[Collected data]
# # # # #
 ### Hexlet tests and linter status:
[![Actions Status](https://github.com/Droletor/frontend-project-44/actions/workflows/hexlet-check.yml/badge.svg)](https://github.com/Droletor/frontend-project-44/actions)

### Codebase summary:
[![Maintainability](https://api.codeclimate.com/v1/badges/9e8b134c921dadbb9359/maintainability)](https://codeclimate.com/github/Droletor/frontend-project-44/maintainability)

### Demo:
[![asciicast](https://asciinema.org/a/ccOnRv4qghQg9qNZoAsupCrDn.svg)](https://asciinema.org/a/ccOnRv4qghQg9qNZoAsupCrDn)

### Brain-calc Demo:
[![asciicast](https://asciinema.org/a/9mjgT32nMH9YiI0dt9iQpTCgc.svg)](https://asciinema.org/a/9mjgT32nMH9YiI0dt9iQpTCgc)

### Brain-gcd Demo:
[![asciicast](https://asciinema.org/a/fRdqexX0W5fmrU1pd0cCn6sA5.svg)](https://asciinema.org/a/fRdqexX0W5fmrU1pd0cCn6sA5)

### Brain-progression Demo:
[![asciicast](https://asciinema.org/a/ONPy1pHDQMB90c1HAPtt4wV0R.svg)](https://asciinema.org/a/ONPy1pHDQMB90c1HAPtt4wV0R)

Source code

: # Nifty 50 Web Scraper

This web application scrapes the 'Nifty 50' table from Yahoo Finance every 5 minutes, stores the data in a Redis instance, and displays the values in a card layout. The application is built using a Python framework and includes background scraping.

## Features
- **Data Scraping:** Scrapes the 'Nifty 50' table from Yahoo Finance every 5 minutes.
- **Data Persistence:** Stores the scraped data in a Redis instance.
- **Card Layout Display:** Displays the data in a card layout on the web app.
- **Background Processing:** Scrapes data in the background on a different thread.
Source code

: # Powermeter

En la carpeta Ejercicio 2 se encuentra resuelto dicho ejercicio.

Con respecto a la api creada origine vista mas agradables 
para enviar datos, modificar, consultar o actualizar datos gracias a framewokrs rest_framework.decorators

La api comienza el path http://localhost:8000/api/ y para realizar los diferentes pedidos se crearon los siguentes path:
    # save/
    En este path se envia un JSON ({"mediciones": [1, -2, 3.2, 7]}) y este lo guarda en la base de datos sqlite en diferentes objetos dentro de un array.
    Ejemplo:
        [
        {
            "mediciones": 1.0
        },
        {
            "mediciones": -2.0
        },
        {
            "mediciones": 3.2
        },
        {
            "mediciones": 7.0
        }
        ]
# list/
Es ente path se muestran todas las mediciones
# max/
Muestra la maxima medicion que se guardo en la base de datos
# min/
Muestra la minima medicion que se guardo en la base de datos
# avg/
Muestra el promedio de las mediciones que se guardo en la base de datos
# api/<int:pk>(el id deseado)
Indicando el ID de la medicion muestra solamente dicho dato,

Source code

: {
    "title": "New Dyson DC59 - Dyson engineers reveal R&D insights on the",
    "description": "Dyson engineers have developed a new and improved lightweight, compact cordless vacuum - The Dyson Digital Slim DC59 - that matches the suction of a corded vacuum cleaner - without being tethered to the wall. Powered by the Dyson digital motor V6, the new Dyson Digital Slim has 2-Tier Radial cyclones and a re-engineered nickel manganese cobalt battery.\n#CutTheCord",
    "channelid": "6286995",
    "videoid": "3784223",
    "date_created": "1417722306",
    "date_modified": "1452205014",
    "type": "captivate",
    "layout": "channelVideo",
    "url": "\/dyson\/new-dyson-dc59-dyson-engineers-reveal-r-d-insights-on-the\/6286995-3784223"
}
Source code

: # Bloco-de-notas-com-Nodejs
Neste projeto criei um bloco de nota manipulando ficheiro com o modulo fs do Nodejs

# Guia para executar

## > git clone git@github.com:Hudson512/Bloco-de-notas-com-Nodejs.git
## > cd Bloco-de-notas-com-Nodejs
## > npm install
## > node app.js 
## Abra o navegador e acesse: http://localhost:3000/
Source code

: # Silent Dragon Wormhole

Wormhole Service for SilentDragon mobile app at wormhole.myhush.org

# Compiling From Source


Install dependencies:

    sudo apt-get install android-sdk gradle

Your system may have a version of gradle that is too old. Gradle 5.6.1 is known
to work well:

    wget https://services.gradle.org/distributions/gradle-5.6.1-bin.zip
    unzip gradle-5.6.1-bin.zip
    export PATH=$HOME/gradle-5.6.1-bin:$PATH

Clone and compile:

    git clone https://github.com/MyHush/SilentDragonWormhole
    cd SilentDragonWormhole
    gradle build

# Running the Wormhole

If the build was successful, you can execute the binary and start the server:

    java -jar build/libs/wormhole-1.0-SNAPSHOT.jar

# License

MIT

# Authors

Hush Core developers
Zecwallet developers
# # # # #
**Exercise brief**
Write out all of the entries above, exactly and in full.

**Exercise answer**
 ### Hexlet tests and linter status:
[![Actions Status](https://github.com/Droletor/frontend-project-44/actions/workflows/hexlet-check.yml/badge.svg)](https://github.com/Droletor/frontend-project-44/actions)

### Codebase summary:
[![Maintainability](https://api.codeclimate.com/v1/badges/9e8b134c921dadbb9359/maintainability)](https://codeclimate.com/github/Droletor/frontend-project-44/maintainability)

### Demo:
[![asciicast](https://asciinema.org/a/ccOnRv4qghQg9qNZoAsupCrDn.svg)](https://asciinema.org/a/ccOnRv4qghQg9qNZoAsupCrDn)

### Brain-calc Demo:
[![asciicast](https://asciinema.org/a/9mjgT32nMH9YiI0dt9iQpTCgc.svg)](https://asciinema.org/a/9mjgT32nMH9YiI0dt9iQpTCgc)

### Brain-gcd Demo:
[![asciicast](https://asciinema.org/a/fRdqexX0W5fmrU1pd0cCn6sA5.svg)](https://asciinema.org/a/fRdqexX0W5fmrU1pd0cCn6sA5)

### Brain-progression Demo:
[![asciicast](https://asciinema.org/a/ONPy1pHDQMB90c1HAPtt4wV0R.svg)](https://asciinema.org/a/ONPy1pHDQMB90c1HAPtt4wV0R)

Source code

: # Nifty 50 Web Scraper

This web application scrapes the 'Nifty 50' table from Yahoo Finance every 5 minutes, stores the data in a Redis instance, and displays the values in a card layout. The application is built using a Python framework and includes background scraping.

## Features
- **Data Scraping:** Scrapes the 'Nifty 50' table from Yahoo Finance every 5 minutes.
- **Data Persistence:** Stores the scraped data in a Redis instance.
- **Card Layout Display:** Displays the data in a card layout on the web app.
- **Background Processing:** Scrapes data in the background on a different thread.
Source code

: # Powermeter

En la carpeta Ejercicio 2 se encuentra resuelto dicho ejercicio.

Con respecto a la api creada origine vista mas agradables 
para enviar datos, modificar, consultar o actualizar datos gracias a framewokrs rest_framework.decorators

La api comienza el path http://localhost:8000/api/ y para realizar los diferentes pedidos se crearon los siguentes path:
    # save/
    En este path se envia un JSON ({"mediciones": [1, -2, 3.2, 7]}) y este lo guarda en la base de datos sqlite en diferentes objetos dentro de un array.
    Ejemplo:
        [
        {
            "mediciones": 1.0
        },
        {
            "mediciones": -2.0
        },
        {
            "mediciones": 3.2
        },
        {
            "mediciones": 7.0
        }
        ]
# list/
Es ente path se muestran todas las mediciones
# max/
Muestra la maxima medicion que se guardo en la base de datos
# min/
Muestra la minima medicion que se guardo en la base de datos
# avg/
Muestra el promedio de las mediciones que se guardo en la base de datos
# api/<int:pk>(el id deseado)
Indicando el ID de la medicion muestra solamente dicho dato,

Source code

: {
    "title": "New Dyson DC59 - Dyson engineers reveal R&D insights on the",
    "description": "Dyson engineers have developed a new and improved lightweight, compact cordless vacuum - The Dyson Digital Slim DC59 - that matches the suction of a corded vacuum cleaner - without being tethered to the wall. Powered by the Dyson digital motor V6, the new Dyson Digital Slim has 2-Tier Radial cyclones and a re-engineered nickel manganese cobalt battery.\n#CutTheCord",
    "channelid": "6286995",
    "videoid": "3784223",
    "date_created": "1417722306",
    "date_modified": "1452205014",
    "type": "captivate",
    "layout": "channelVideo",
    "url": "\/dyson\/new-dyson-dc59-dyson-engineers-reveal-r-d-insights-on-the\/6286995-3784223"
}
Source code

: # Bloco-de-notas-com-Nodejs
Neste projeto criei um bloco de nota manipulando ficheiro com o modulo fs do Nodejs

# Guia para executar

## > git clone git@github.com:Hudson512/Bloco-de-notas-com-Nodejs.git
## > cd Bloco-de-notas-com-Nodejs
## > npm install
## > node app.js 
## Abra o navegador e acesse: http://localhost:3000/
Source code

: # Silent Dragon Wormhole

Wormhole Service for SilentDragon mobile app at wormhole.myhush.org

# Compiling From Source


Install dependencies:

    sudo apt-get install android-sdk gradle

Your system may have a version of gradle that is too old. Gradle 5.6.1 is known
to work well:

    wget https://services.gradle.org/distributions/gradle-5.6.1-bin.zip
    unzip gradle-5.6.1-bin.zip
    export PATH=$HOME/gradle-5.6.1-bin:$PATH

Clone and compile:

    git clone https://github.com/MyHush/SilentDragonWormhole
    cd SilentDragonWormhole
    gradle build

# Running the Wormhole

If the build was successful, you can execute the binary and start the server:

    java -jar build/libs/wormhole-1.0-SNAPSHOT.jar

# License

MIT

# Authors

Hush Core developers
Zecwallet developers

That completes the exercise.